Silver Max (foaled  March 8, 2009) is an American Thoroughbred racehorse and the winner of the 2013 Shadwell Turf Mile Stakes.

Career

Silver Max 's first race was on July 31, 2011 at Saratoga, where he came in second. He did not pick up his first win until January 13, 2012 at Gulfstream Park.

He went on a six race win streak starting on March 9, 2012. He won the Transylvania Stakes in April. He then won the American Turf Stakes on May 4, then the Arlington Classic Stakes on May 25th. He picked up a win at the Oliver Stakes on June 13, then capped off the streak with a win at the 2012 Commonwealth Derby on July 21.

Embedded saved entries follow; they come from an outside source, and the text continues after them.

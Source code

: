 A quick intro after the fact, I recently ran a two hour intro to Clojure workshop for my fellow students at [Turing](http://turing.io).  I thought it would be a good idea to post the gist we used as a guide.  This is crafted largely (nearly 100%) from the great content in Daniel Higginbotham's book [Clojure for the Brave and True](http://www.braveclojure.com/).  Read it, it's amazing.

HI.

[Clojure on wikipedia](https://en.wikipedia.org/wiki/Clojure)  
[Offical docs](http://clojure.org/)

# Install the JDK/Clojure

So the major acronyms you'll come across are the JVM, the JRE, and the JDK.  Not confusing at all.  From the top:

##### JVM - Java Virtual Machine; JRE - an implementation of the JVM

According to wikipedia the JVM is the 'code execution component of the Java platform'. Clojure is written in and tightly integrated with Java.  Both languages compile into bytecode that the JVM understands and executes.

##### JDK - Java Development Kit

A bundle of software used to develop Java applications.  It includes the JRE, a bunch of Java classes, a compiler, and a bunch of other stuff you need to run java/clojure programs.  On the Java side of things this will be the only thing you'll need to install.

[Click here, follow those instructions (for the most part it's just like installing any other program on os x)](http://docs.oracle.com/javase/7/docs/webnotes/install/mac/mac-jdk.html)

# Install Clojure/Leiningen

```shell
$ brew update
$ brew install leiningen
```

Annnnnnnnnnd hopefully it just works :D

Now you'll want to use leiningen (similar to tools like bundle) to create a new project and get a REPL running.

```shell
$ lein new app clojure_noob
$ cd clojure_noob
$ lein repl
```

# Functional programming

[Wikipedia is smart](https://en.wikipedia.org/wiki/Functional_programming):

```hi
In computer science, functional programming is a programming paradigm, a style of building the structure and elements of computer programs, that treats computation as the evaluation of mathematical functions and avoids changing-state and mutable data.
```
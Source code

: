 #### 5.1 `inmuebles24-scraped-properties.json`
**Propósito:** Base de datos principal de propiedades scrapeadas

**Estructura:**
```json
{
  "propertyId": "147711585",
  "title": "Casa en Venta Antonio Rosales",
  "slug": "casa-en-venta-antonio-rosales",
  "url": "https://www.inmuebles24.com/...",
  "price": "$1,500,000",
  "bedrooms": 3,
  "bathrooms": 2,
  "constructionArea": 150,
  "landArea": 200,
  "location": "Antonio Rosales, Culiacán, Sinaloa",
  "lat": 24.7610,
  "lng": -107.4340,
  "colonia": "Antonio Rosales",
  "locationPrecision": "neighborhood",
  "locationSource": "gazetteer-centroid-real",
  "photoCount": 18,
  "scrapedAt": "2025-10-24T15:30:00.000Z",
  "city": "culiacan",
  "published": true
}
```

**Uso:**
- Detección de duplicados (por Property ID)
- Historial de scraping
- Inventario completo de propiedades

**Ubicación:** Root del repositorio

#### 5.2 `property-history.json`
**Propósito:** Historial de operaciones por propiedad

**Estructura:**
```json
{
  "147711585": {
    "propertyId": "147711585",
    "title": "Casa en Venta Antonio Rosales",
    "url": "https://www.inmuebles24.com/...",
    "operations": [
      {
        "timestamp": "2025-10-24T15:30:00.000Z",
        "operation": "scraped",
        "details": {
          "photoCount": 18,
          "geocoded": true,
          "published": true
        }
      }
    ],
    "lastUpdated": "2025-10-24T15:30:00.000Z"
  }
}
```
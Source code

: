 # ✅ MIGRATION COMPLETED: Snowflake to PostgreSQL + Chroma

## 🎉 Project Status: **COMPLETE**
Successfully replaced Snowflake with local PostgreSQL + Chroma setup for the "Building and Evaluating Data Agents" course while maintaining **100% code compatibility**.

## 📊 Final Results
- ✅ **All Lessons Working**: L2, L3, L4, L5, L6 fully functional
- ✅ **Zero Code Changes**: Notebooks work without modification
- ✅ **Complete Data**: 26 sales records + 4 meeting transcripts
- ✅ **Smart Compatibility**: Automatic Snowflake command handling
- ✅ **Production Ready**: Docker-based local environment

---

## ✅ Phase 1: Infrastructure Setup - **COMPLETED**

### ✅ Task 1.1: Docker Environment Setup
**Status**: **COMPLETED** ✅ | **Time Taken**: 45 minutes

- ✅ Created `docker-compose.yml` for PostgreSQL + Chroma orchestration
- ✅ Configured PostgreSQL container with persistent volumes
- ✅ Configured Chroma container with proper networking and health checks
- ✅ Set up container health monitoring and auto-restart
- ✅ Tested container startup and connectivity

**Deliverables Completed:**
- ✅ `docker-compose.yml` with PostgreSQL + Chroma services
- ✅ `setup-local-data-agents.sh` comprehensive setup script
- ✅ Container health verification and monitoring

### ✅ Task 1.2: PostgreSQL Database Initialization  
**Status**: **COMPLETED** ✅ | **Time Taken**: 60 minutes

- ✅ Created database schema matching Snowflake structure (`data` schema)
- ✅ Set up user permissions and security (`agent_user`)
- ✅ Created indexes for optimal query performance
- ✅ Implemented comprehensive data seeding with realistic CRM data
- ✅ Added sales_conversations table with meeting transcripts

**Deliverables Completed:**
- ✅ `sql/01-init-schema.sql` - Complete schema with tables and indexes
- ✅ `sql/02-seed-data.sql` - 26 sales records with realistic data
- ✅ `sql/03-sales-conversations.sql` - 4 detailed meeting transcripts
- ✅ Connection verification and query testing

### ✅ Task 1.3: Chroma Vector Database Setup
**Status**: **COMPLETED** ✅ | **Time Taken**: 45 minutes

His next graded race win came a year later as he won the Oceanport Stakes on July 28, 2013. Silver Max then won the Bernard Baruch Handicap on August 31, 2013. Then on October 5, 2013, he won the biggest race of his career when he captured his first Grade-1 win - the Shadwell Turf Mile Stakes.

2014 was his final season. His only win was at the June 28th, 2014 Firecracker Stakes. He failed to place on the podium in his last three races and finished his career off with a 6th place finish in the November 8th, 2014 River City Handicap.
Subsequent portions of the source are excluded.